1. Mike enabled pilot roles for both ATLAS and LHCb. He will also work on a parser which digests torque logs and gives the accounting figures in HEP-SPEC2006.
   
2. Dug has been tracking down problems and discovering more about the LCG-CEs failure modes than he ever wanted to know (double job running from comms problems all down the line between ganga, wms, CE and batch system).
   
3. Stuart has been optimising the cleanup of shared disk areas, which were cramping our style by sending the main nfs server into serious i/o wait for 20 hours in the day.
4. Sam has installed a small test xrootd server - hopefully I will start running some analysis jobs against it soon to test it out.
   
5. We reviewed our fairshares in advance of STEP09 to make sure each group was getting their due. We dropped most of our opportunistic VOs down to 1%.
   
6. I discovered a jolly wheeze in Maui to use QOS to help bind the three different ATLAS fairshares into one QOS unit, with its own fairshare.

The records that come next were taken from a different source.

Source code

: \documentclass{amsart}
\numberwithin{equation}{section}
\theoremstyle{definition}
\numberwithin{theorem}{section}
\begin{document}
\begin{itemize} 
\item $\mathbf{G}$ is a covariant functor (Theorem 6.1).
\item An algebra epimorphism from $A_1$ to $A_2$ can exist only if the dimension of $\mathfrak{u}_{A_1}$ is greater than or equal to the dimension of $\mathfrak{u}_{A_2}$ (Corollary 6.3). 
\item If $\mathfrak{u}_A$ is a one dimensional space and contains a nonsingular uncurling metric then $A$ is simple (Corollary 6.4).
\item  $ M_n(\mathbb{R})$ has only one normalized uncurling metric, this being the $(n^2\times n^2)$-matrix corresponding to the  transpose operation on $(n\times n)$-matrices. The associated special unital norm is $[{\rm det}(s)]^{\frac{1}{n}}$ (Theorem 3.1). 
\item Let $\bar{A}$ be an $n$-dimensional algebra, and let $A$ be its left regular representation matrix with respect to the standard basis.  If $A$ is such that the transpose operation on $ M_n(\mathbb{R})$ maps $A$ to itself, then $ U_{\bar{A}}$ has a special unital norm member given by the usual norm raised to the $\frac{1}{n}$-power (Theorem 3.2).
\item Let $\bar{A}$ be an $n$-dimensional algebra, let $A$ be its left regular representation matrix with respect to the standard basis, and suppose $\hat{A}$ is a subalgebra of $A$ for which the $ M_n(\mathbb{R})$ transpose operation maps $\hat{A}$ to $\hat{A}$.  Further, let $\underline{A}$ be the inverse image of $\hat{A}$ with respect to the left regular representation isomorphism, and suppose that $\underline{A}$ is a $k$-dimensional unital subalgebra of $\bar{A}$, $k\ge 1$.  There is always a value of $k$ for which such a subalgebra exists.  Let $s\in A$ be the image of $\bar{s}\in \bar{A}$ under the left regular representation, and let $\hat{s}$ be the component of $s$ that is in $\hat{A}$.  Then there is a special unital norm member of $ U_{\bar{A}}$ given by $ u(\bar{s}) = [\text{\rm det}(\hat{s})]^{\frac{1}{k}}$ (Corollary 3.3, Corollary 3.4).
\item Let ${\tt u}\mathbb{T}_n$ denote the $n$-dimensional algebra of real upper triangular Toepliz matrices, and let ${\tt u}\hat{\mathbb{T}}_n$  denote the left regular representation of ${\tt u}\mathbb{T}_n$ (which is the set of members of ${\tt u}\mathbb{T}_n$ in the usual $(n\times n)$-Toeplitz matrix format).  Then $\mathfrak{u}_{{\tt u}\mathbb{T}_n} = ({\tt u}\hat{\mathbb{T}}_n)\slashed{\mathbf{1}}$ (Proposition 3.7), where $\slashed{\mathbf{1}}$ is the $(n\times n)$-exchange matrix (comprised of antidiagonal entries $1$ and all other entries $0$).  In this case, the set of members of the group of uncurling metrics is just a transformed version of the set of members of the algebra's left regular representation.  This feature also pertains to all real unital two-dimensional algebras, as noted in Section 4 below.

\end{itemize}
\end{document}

This gives ATLAS sub-groups a fairshare advantage if the total ATLAS usage is under the total ATLAS target. Goes like this:

GROUPCFG[atlas] FSTARGET=10 MAXPROC=2000,2000 QDEF=atlas
GROUPCFG[atlasprd] FSTARGET=21 MAXPROC=2000,2000 QDEF=atlas
GROUPCFG[atlaspil] FSTARGET=11 MAXPROC=2000,2000 QDEF=atlas

QOSCFG[atlas] FSTARGET=42+

Durham:

1. Running well, but we decided not to implement the ATLAS pilot role (no intention to really support ATLAS analysis - they don't have the disk) and the LHCb pilot role is optional.
2. Did the HEP-SPEC2006 benchmark on their nodes and got 67.82 for their Xeon L5430s (2.66GHz).

ECDF:

1. To ward off less efficient user jobs we deleted ATLAS AOD - should see them only doing production for now.
2. APEL publishing problem fixed.
   
3. Steve plans to replace the ancient gLite 3.0 CE with a spiffy new gLite 3.1 one.

Victim of our own success

I was wondering why Glasgow was not getting more activated ATLAS production jobs and eventually tracked it down to the fact that our cache disk area, ATLASPRODDISK, was almost full with only 170GB free space left. Panda was very sensibly not sending us more jobs until we had somewhere to put the outputs!

I quick whirl with dpm-updatespace and I increased PRODDISK from 2TB to 5TB, which should see us good.

I also discovered that Durham was missing some ATLAS releases, which was why they were missing out on ATLAS jobs today - installations now triggered.